EXERCISE INSTRUCTIONS.
Below are some records; each one is to be set down again exactly.

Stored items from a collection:
⟨

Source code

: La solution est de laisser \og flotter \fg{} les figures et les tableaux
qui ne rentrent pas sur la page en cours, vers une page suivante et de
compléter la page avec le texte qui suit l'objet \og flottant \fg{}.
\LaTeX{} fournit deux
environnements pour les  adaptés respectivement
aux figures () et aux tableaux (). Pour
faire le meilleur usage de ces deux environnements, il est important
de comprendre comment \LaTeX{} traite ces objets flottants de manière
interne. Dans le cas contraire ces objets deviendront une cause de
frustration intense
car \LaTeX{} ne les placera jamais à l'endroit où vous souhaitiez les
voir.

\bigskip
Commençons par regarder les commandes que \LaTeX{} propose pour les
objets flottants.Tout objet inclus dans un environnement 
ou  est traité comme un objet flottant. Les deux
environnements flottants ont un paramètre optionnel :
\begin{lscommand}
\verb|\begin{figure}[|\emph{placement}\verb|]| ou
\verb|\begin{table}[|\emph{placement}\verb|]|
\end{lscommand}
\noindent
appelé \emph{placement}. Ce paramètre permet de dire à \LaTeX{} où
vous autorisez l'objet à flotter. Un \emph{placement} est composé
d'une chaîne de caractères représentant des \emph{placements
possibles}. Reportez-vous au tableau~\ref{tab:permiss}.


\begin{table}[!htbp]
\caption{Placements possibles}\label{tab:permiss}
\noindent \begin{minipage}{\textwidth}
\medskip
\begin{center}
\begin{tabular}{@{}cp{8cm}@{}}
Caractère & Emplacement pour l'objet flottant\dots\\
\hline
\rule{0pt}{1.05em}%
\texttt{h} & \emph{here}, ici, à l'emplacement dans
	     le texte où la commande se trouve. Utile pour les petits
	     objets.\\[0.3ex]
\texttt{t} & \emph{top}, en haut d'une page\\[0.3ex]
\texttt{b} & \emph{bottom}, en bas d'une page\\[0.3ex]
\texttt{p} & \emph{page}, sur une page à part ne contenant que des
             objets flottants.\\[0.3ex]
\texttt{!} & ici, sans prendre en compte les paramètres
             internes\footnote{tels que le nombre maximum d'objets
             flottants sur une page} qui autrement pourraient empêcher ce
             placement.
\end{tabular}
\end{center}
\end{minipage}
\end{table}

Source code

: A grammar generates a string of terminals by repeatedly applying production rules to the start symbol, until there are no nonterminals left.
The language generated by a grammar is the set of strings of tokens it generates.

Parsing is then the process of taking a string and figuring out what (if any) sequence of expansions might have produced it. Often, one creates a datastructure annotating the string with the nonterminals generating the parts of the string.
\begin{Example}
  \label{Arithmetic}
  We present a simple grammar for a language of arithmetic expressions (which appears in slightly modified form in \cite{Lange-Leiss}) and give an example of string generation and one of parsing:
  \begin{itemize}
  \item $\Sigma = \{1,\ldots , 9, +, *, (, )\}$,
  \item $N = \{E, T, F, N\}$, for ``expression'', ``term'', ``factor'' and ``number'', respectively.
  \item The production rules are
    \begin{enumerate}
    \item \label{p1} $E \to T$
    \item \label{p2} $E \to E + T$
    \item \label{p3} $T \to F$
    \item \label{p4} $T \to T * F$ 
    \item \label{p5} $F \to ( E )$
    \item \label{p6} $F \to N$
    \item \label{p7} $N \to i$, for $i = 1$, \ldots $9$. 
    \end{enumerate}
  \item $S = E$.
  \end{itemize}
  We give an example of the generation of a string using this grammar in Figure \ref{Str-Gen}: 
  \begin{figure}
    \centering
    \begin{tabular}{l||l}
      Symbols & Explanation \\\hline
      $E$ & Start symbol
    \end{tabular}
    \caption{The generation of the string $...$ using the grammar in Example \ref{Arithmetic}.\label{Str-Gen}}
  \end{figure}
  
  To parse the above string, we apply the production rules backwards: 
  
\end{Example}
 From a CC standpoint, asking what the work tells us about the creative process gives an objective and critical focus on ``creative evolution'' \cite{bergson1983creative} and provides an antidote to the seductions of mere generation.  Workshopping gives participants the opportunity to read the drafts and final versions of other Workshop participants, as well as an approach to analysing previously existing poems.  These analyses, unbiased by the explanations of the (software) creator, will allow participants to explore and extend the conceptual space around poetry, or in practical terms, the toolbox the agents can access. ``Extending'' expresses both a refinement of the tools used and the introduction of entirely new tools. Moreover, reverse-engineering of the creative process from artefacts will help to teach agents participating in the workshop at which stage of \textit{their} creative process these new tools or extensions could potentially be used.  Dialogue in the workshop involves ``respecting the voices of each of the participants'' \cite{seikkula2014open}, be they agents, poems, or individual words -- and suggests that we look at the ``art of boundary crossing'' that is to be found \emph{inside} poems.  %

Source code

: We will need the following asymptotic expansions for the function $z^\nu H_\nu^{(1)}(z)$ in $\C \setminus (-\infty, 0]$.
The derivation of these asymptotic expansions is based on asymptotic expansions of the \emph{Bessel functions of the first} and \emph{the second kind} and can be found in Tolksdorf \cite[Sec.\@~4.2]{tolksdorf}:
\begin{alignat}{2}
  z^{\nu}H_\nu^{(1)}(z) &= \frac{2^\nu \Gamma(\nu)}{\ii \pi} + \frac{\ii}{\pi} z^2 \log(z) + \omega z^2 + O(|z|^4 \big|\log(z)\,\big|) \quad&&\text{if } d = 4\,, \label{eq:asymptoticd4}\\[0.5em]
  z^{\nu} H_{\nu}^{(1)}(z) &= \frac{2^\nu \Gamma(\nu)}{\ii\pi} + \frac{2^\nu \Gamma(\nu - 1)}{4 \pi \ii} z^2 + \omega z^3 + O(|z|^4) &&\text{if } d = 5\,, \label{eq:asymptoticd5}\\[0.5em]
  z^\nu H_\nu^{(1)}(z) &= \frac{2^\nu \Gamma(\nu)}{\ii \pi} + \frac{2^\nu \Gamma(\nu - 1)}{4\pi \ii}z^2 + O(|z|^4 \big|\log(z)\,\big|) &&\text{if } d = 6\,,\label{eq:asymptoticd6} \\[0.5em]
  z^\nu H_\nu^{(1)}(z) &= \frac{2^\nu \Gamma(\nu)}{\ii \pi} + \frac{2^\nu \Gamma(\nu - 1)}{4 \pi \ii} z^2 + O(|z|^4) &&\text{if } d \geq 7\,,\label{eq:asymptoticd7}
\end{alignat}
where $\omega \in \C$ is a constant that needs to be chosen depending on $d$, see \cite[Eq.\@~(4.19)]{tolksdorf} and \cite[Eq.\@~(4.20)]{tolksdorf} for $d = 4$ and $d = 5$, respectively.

⟩

RESPONSE TO THE TASK.
Source code

: La solution est de laisser \og flotter \fg{} les figures et les tableaux
qui ne rentrent pas sur la page en cours, vers une page suivante et de
compléter la page avec le texte qui suit l'objet \og flottant \fg{}.
\LaTeX{} fournit deux
environnements pour les  adaptés respectivement
aux figures () et aux tableaux (). Pour
faire le meilleur usage de ces deux environnements, il est important
de comprendre comment \LaTeX{} traite ces objets flottants de manière
interne. Dans le cas contraire ces objets deviendront une cause de
frustration intense
car \LaTeX{} ne les placera jamais à l'endroit où vous souhaitiez les
voir.

\bigskip
Commençons par regarder les commandes que \LaTeX{} propose pour les
objets flottants.Tout objet inclus dans un environnement 
ou  est traité comme un objet flottant. Les deux
environnements flottants ont un paramètre optionnel :
\begin{lscommand}
\verb|\begin{figure}[|\emph{placement}\verb|]| ou
\verb|\begin{table}[|\emph{placement}\verb|]|
\end{lscommand}
\noindent
appelé \emph{placement}. Ce paramètre permet de dire à \LaTeX{} où
vous autorisez l'objet à flotter. Un \emph{placement} est composé
d'une chaîne de caractères représentant des \emph{placements
possibles}. Reportez-vous au tableau~\ref{tab:permiss}.


\begin{table}[!htbp]
\caption{Placements possibles}\label{tab:permiss}
\noindent \begin{minipage}{\textwidth}
\medskip
\begin{center}
\begin{tabular}{@{}cp{8cm}@{}}
Caractère & Emplacement pour l'objet flottant\dots\\
\hline
\rule{0pt}{1.05em}%
\texttt{h} & \emph{here}, ici, à l'emplacement dans
	     le texte où la commande se trouve. Utile pour les petits
	     objets.\\[0.3ex]
\texttt{t} & \emph{top}, en haut d'une page\\[0.3ex]
\texttt{b} & \emph{bottom}, en bas d'une page\\[0.3ex]
\texttt{p} & \emph{page}, sur une page à part ne contenant que des
             objets flottants.\\[0.3ex]
\texttt{!} & ici, sans prendre en compte les paramètres
             internes\footnote{tels que le nombre maximum d'objets
             flottants sur une page} qui autrement pourraient empêcher ce
             placement.
\end{tabular}
\end{center}
\end{minipage}
\end{table}

Source code

: A grammar generates a string of terminals by repeatedly applying production rules to the start symbol, until there are no nonterminals left.
The language generated by a grammar is the set of strings of tokens it generates.

Parsing is then the process of taking a string and figuring out what (if any) sequence of expansions might have produced it. Often, one creates a datastructure annotating the string with the nonterminals generating the parts of the string.
\begin{Example}
  \label{Arithmetic}
  We present a simple grammar for a language of arithmetic expressions (which appears in slightly modified form in \cite{Lange-Leiss}) and give an example of string generation and one of parsing:
  \begin{itemize}
  \item $\Sigma = \{1,\ldots , 9, +, *, (, )\}$,
  \item $N = \{E, T, F, N\}$, for ``expression'', ``term'', ``factor'' and ``number'', respectively.
  \item The production rules are
    \begin{enumerate}
    \item \label{p1} $E \to T$
    \item \label{p2} $E \to E + T$
    \item \label{p3} $T \to F$
    \item \label{p4} $T \to T * F$ 
    \item \label{p5} $F \to ( E )$
    \item \label{p6} $F \to N$
    \item \label{p7} $N \to i$, for $i = 1$, \ldots $9$. 
    \end{enumerate}
  \item $S = E$.
  \end{itemize}
  We give an example of the generation of a string using this grammar in Figure \ref{Str-Gen}: 
  \begin{figure}
    \centering
    \begin{tabular}{l||l}
      Symbols & Explanation \\\hline
      $E$ & Start symbol
    \end{tabular}
    \caption{The generation of the string $...$ using the grammar in Example \ref{Arithmetic}.\label{Str-Gen}}
  \end{figure}
  
  To parse the above string, we apply the production rules backwards: 
  
\end{Example}
 From a CC standpoint, asking what the work tells us about the creative process gives an objective and critical focus on ``creative evolution'' \cite{bergson1983creative} and provides an antidote to the seductions of mere generation.  Workshopping gives participants the opportunity to read the drafts and final versions of other Workshop participants, as well as an approach to analysing previously existing poems.  These analyses, unbiased by the explanations of the (software) creator, will allow participants to explore and extend the conceptual space around poetry, or in practical terms, the toolbox the agents can access. ``Extending'' expresses both a refinement of the tools used and the introduction of entirely new tools. Moreover, reverse-engineering of the creative process from artefacts will help to teach agents participating in the workshop at which stage of \textit{their} creative process these new tools or extensions could potentially be used.  Dialogue in the workshop involves ``respecting the voices of each of the participants'' \cite{seikkula2014open}, be they agents, poems, or individual words -- and suggests that we look at the ``art of boundary crossing'' that is to be found \emph{inside} poems.  %

Source code

: We will need the following asymptotic expansions for the function $z^\nu H_\nu^{(1)}(z)$ in $\C \setminus (-\infty, 0]$.
The derivation of these asymptotic expansions is based on asymptotic expansions of the \emph{Bessel functions of the first} and \emph{the second kind} and can be found in Tolksdorf \cite[Sec.\@~4.2]{tolksdorf}:
\begin{alignat}{2}
  z^{\nu}H_\nu^{(1)}(z) &= \frac{2^\nu \Gamma(\nu)}{\ii \pi} + \frac{\ii}{\pi} z^2 \log(z) + \omega z^2 + O(|z|^4 \big|\log(z)\,\big|) \quad&&\text{if } d = 4\,, \label{eq:asymptoticd4}\\[0.5em]
  z^{\nu} H_{\nu}^{(1)}(z) &= \frac{2^\nu \Gamma(\nu)}{\ii\pi} + \frac{2^\nu \Gamma(\nu - 1)}{4 \pi \ii} z^2 + \omega z^3 + O(|z|^4) &&\text{if } d = 5\,, \label{eq:asymptoticd5}\\[0.5em]
  z^\nu H_\nu^{(1)}(z) &= \frac{2^\nu \Gamma(\nu)}{\ii \pi} + \frac{2^\nu \Gamma(\nu - 1)}{4\pi \ii}z^2 + O(|z|^4 \big|\log(z)\,\big|) &&\text{if } d = 6\,,\label{eq:asymptoticd6} \\[0.5em]
  z^\nu H_\nu^{(1)}(z) &= \frac{2^\nu \Gamma(\nu)}{\ii \pi} + \frac{2^\nu \Gamma(\nu - 1)}{4 \pi \ii} z^2 + O(|z|^4) &&\text{if } d \geq 7\,,\label{eq:asymptoticd7}
\end{alignat}
where $\omega \in \C$ is a constant that needs to be chosen depending on $d$, see \cite[Eq.\@~(4.19)]{tolksdorf} and \cite[Eq.\@~(4.20)]{tolksdorf} for $d = 4$ and $d = 5$, respectively.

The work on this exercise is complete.